_EXERCISE_. From the entries provided below, copy each line that contains the word "button".

_DATA IN THIS EXERCISE_.
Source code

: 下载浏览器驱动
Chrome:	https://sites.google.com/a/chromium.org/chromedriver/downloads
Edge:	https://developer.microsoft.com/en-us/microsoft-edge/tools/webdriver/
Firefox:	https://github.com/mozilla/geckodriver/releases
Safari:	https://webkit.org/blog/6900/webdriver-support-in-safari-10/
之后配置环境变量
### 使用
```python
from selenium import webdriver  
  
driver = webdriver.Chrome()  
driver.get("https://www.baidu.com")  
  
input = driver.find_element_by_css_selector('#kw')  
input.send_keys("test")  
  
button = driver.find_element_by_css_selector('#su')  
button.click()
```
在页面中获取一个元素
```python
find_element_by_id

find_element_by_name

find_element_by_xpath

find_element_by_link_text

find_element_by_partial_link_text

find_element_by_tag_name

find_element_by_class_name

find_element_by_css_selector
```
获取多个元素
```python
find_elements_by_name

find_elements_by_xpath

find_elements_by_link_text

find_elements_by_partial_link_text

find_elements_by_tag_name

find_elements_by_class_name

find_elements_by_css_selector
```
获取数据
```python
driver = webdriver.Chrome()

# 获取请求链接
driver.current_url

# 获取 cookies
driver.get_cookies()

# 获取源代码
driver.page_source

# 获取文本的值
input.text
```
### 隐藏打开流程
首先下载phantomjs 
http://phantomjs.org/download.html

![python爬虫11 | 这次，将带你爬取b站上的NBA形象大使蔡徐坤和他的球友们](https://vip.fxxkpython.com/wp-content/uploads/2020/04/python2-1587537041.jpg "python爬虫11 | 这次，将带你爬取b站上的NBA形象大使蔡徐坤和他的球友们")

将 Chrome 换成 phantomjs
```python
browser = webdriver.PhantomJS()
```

_EXPECTED OUTPUT_.
button = driver.find_element_by_css_selector('#su')  
button.click()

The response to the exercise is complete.